A HIGH COURT judge has dismissed a complaint by the National Gas Company (NGC) of a preliminary decision made by the sole arbitrator in its claim against Super Industrial Services (SIS) over the termination of the $400 million contract for the failed Beetham Water Treatment Plant.

On Tuesday, Justice Eleanor Donaldson-Honeywell dismissed NGC’s complaint of the arbitrator’s preliminary finding on the appointment of an engineer by the company who assessed the quantum of the failed contract.

In a separate challenge, one brought by SIS, of two preliminary rulings of the arbitrator, she only partially upheld one of the company’s complaints.

In its challenge, SIS sought to appeal the arbitrator’s dismissal of its complaint about her appointment. SIS questioned if the proper procedure was used to appoint the arbitrator. Its second complaint also involved the appointment of the engineer by NGC to provide assessments.

The latter was partially upheld by the arbitrator, who ruled the engineer was not properly appointed, since the NGC did not comply with the contractual terms to replace the initial engineer.

However, the arbitrator, in ruling against SIS, prompting its complaint to the High Court, held that a determination by an engineer was not a condition to NGC’s right to submit a claim for arbitration.

In her separate ruling on Tuesday, Donaldson-Honeywell dismissed SIS’s first complaint but sent the second back to the arbitrator to reconsider whether a determination by the engineer was a condition for NGC’s arbitration claim.

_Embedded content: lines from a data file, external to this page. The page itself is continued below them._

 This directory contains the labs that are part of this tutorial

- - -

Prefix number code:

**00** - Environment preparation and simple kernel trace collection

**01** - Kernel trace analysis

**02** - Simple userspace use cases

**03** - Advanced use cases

In the NGC’s complaint, the judge said, “On careful scrutiny, there is no detectable error in law on the face of the record in the arbitrator’s construction of the contractual provisions governing replacement of the engineer.

“Her reasoning on this point is characterised by counsel for SIS as impeccable. I agree. The relevant clauses of the contract are, in the first instance, amenable to the plain English construction placed by the arbitrator on the wording.”

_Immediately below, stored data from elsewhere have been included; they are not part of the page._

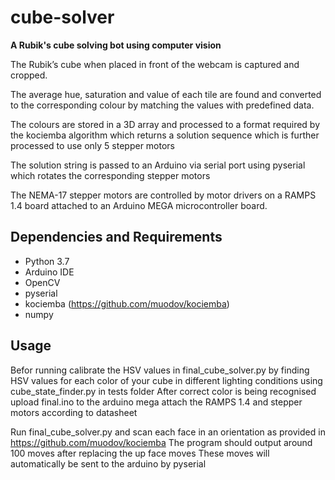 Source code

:# cube-solver
**A Rubik's cube solving bot using computer vision**

The Rubik’s cube when placed in front of the webcam is captured and cropped.

The average hue, saturation and value of each tile are found and converted to the corresponding colour by matching the values with predefined data.

The colours are stored in a 3D array and processed to a format required by the kociemba algorithm which returns a solution sequence which is further processed to use only 5 stepper motors

The solution string is passed to an Arduino via serial port using pyserial which rotates the corresponding stepper motors

The NEMA-17 stepper motors are controlled by motor drivers on a RAMPS 1.4 board attached to an Arduino MEGA microcontroller board.
## Dependencies and Requirements
- Python 3.7
- Arduino IDE
- OpenCV
- pyserial
- kociemba (https://github.com/muodov/kociemba)
- numpy

## Usage
Befor running calibrate the HSV values in final_cube_solver.py by finding HSV values for each color of your cube in different lighting conditions using cube_state_finder.py in tests folder
After correct color is being recognised upload final.ino to the arduino mega attach the RAMPS 1.4 and stepper motors according to datasheet

Run final_cube_solver.py and scan each face in an orientation as provided in https://github.com/muodov/kociemba
The program should output around 100 moves after replacing the up face moves
These moves will automatically be sent to the arduino by pyserial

She added, “The mere fact that a contractual procedure does not provide for every specific conceivable event does not permit the parties or the court to ignore its contractual meaning. In all the circumstances, the more viable textual, contextual, and purposive construction of the relevant clauses is the one determined by the arbitrator in her award.”

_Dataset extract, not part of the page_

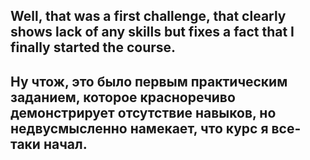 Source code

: <h2>Well, that was a first challenge, that clearly shows lack of any skills but fixes a fact that I finally started the course.
</h2>
<h2>Ну чтож, это было первым практическим заданием, которое красноречиво демонстрирует отсутствие навыков, но недвусмысленно намекает, что курс я все-таки начал.
</h2>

In SIS’s complaint, Donaldson-Honeywell held its challenge to the arbitrator’s appointment failed, while its second challenge succeeded in part as the arbitrator’s finding that the engineer’s determination of NGC’s claim was not a condition for it to advance its claim was “an error of law.”

“There is no specific timeframe for the engineer’s determination…Issues regarding finalisation, revision or preparation anew of an engineer’s determination can be addressed in the arbitration proceedings.”

She said the engineer appointed by NGC was to be accepted and there will be no need for a new determination by another engineer for the arbitration proceedings.